Saint Sava (prince Rastko Nemanjić, born 1174, died 1236) was the youngest son of Stefan Nemanja, who is considered to be the founder of medieval Serbian state. Saint Sava was the first archbishop of the independent Serbian-Orthodox Church (1219) and spiritual leader of Serbs throughout the centuries. Serbs deeply respected and revered the remains of their biggest saint, gathered around it, and sought consolation in times of despair, especially since they lost their freedom to increasingly growing Ottoman empire in 1459 (fall of the last Serbian fortification in the City of Smederevo, near Belgrade). Believing in their shepherd, St. Sava, Serbian population never accepted submission. They continuously showed the will to endure, to preserve their Christian-Orthodox tradition, their culture, and hoped to restore their sovereignty.

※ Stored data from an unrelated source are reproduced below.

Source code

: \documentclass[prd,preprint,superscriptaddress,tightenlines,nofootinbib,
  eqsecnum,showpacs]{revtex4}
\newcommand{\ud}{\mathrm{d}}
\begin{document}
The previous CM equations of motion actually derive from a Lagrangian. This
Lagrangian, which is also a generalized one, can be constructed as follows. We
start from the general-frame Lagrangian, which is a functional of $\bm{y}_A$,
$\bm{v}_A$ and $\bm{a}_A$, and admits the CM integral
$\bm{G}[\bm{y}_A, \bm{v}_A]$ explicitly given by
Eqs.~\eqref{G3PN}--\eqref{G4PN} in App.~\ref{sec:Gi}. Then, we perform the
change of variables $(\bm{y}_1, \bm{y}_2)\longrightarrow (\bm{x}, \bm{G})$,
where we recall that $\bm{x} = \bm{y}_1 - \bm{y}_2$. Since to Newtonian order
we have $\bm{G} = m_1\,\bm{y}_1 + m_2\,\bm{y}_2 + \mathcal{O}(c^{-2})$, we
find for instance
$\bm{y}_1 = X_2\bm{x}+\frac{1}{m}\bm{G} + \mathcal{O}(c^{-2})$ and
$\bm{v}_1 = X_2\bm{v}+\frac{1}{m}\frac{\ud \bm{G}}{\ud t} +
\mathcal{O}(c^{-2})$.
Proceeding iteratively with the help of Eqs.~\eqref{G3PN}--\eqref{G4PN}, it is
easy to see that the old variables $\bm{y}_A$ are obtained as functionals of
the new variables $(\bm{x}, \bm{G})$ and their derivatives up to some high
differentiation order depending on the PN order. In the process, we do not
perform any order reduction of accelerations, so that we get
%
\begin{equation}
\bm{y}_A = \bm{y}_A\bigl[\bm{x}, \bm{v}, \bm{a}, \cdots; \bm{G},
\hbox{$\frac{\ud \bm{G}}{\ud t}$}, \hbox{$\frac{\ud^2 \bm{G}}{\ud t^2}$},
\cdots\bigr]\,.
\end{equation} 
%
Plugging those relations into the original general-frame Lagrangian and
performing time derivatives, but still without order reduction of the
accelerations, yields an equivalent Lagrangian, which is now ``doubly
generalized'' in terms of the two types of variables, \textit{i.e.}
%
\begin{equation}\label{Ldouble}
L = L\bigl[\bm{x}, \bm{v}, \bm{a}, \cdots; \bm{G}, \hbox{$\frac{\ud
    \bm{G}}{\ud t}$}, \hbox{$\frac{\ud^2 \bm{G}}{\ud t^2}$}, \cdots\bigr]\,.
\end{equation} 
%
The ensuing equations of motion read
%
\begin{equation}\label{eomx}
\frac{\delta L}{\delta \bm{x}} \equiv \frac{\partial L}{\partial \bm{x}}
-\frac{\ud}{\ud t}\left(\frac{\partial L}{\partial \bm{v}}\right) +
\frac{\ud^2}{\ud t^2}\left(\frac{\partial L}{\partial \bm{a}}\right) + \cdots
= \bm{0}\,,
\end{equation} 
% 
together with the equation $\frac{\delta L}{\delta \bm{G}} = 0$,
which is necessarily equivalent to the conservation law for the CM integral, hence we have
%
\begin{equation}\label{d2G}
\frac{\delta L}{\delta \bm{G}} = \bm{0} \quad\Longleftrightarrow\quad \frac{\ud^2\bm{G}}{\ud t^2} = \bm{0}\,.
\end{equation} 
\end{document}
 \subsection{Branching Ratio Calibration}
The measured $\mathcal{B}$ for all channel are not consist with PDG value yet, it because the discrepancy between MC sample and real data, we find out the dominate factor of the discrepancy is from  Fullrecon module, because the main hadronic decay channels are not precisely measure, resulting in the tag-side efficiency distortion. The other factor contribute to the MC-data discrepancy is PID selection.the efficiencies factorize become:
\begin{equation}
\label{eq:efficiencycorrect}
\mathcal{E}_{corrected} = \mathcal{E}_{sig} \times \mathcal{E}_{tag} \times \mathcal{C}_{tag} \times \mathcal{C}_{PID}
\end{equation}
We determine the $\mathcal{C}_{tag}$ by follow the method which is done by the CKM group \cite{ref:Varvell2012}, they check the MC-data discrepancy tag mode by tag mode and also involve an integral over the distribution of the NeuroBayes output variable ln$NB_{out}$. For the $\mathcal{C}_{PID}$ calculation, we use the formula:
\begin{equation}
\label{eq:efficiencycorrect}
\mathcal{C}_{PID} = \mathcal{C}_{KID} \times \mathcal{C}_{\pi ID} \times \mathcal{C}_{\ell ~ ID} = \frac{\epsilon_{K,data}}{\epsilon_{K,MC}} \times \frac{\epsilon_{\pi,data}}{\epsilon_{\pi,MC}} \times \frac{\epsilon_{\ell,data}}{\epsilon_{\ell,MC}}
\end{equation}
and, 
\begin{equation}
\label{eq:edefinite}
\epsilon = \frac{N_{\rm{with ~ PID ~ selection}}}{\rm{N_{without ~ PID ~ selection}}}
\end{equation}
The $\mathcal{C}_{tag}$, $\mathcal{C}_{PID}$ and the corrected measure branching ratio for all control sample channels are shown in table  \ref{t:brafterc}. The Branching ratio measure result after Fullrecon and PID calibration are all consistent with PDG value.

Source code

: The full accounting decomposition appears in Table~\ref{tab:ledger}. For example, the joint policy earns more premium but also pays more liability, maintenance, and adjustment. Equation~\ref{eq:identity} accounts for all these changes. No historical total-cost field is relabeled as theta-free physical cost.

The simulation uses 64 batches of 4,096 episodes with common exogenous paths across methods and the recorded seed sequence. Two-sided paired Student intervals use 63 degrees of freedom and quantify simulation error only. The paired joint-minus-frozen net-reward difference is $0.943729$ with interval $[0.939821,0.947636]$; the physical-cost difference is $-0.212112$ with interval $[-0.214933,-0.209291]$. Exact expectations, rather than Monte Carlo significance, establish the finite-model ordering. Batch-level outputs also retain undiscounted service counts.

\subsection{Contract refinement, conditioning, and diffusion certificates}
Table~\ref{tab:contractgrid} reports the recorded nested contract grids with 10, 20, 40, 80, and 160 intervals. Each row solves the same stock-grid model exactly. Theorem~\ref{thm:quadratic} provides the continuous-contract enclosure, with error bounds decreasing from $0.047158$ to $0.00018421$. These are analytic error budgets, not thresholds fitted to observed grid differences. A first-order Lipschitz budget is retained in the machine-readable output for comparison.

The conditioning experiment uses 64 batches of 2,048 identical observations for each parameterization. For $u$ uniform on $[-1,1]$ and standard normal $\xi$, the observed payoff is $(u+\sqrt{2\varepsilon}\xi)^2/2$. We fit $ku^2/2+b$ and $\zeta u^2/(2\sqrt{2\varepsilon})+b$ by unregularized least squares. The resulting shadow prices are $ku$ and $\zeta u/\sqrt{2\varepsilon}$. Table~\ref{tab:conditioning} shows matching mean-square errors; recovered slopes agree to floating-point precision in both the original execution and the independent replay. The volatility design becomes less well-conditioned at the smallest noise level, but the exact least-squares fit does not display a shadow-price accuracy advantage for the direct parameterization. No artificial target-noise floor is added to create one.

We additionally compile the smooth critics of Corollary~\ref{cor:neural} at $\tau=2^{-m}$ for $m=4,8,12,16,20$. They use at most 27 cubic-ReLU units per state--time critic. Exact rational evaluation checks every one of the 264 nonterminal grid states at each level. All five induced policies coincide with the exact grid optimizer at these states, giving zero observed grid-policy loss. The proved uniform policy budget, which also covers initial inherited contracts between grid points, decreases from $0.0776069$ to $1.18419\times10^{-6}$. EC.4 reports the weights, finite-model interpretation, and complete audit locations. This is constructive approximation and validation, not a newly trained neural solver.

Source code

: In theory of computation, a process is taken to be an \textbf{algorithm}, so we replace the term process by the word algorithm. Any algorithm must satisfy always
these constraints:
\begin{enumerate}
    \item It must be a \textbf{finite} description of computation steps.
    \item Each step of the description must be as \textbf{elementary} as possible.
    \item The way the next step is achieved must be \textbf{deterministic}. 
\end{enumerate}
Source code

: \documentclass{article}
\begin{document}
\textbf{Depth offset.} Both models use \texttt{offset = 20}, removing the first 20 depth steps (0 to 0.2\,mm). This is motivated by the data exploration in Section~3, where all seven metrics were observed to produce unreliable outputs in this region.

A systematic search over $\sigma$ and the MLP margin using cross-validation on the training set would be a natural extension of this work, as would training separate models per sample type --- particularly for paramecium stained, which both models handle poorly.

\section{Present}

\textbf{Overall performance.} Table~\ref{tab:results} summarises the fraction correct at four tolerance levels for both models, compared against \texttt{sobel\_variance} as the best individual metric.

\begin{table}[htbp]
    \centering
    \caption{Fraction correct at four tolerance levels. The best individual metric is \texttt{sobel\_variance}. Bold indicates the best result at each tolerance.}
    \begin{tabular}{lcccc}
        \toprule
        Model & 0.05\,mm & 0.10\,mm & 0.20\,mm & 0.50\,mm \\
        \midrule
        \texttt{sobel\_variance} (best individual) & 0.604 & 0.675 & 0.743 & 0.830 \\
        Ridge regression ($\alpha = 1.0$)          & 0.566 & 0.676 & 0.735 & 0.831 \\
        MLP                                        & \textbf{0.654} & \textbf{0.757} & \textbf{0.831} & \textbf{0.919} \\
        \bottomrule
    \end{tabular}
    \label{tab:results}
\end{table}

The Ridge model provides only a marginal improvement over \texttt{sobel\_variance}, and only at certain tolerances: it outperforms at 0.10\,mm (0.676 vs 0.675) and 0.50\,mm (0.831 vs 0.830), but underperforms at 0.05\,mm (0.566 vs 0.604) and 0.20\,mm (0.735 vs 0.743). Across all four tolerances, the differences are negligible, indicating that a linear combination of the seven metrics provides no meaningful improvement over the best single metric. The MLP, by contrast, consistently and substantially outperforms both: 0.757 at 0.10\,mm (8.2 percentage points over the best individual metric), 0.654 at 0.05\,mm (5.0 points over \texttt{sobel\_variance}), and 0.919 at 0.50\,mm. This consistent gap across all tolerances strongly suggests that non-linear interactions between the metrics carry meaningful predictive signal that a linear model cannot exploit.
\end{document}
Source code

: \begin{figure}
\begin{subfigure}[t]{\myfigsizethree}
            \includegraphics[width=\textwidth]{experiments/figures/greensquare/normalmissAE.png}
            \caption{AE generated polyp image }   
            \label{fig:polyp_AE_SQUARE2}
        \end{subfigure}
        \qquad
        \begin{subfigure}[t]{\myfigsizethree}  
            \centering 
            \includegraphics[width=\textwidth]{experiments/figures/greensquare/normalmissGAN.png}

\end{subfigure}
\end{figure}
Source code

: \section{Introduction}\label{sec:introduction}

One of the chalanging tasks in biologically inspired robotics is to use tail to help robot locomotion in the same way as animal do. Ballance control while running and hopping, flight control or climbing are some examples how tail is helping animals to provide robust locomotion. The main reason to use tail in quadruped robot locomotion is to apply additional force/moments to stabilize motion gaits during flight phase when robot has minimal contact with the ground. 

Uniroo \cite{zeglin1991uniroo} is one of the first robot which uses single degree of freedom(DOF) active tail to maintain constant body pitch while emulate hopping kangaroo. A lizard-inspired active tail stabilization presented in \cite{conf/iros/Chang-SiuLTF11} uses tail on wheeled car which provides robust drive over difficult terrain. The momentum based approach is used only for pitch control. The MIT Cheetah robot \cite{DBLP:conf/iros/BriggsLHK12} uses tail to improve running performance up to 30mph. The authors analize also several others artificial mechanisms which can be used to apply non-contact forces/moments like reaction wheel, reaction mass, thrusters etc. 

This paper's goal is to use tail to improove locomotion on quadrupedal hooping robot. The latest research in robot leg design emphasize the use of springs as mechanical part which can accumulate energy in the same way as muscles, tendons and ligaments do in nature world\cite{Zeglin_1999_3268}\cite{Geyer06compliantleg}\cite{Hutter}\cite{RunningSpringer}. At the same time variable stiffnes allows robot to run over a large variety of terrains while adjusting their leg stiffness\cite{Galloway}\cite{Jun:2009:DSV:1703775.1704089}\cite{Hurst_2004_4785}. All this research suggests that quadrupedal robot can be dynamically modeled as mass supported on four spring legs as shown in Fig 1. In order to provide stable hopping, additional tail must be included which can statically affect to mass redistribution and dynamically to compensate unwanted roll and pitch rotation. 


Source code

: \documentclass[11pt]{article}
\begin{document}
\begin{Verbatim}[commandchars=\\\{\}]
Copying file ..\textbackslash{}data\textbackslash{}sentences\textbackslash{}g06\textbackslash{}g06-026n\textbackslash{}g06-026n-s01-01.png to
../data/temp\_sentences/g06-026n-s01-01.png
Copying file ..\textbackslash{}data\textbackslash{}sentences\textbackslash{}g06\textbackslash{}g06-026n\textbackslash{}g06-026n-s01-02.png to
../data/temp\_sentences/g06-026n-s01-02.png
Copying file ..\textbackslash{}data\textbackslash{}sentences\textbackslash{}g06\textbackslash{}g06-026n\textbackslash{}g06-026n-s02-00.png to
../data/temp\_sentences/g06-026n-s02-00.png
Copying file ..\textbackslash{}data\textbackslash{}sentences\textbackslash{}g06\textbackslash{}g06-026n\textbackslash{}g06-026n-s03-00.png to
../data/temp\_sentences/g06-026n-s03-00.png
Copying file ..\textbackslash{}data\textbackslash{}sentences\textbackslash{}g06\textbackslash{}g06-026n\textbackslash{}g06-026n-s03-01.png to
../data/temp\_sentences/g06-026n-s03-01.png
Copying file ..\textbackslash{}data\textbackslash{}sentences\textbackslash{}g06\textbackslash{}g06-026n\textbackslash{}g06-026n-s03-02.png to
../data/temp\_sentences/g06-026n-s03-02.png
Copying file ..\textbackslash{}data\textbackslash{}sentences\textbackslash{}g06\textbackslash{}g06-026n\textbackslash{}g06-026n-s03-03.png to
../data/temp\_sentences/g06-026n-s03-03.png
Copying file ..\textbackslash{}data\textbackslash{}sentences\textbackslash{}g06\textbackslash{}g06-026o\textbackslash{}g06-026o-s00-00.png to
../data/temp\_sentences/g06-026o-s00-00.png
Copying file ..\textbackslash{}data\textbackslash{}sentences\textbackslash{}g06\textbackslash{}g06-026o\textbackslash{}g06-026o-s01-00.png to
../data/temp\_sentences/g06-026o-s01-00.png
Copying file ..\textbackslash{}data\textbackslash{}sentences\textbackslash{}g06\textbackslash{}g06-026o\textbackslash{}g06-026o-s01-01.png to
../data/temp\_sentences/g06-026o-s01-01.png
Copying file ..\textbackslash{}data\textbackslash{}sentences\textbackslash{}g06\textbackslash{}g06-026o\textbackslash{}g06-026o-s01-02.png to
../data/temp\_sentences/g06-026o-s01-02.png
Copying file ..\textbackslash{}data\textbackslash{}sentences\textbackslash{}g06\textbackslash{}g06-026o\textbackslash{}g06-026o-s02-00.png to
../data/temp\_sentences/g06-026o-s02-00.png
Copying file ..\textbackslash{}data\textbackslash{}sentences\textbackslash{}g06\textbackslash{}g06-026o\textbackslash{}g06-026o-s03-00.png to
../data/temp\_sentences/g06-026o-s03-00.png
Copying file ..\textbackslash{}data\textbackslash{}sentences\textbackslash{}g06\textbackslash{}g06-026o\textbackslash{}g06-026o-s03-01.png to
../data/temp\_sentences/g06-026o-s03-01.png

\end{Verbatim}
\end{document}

In 1594, Serbs supported Habsburg Monarchy in what is commonly known as the "Thirteen years' war" (1593-1606) against the Ottoman Turks. To punish them, Grand Vizier Sinan Pasha burned St. Sava's remains (brought from the monastery of Mileševa in southern Serbia to Vračar plateau in Belgrade, or to Tašmajdan Park as it is disputed by some historians) on April 27, 1594. He thought that this action would finally break people's spirit, and force them to accept their doom. He was wrong. Serbs were determined more than ever to regain their freedom. After two turbulent centuries of uprisings, great migrations, and sufferings, finally in the 19th century Serbia was independent once again.
In loving memory of St. Sava, exactly 300 years after his remains were burned in Belgrade, in 1894, the initiative of building a grand cathedral on the spot of the incineration appeared. After more than 10 years of planning, everything was set. However, the political situation in Serbia around that time was very unstable. The conflict with Austro-Hungarian empire was growing, then came the First and Second Balkan Wars, and in the end the Great War (World War I).
In 1926 the plans for building the St. Sava's church were renewed, and in 1935 the small church was built in just 7 days. In 1936 the foundations for the grand church were set, and by the 1941 and beginning of the World War II, the walls about 10 meters high were constructed.
After the World War II, the communists came to power in Yugoslavia, the land was nationalized, and the space was used as a warehouse. There were initiatives even for "removal of the ruins", or to convert the place into a Museum of Religions. But the Church endured, and continuously asked the authorities to resume the construction. However, for this to happen, Tito, Yugoslav supreme communist leader, had to die. And five years after his death, in 1985, the construction of the temple was finally resumed. In 2017, the works on the exterior of the church were completed. Now, the work on the interior of the temple is in progress.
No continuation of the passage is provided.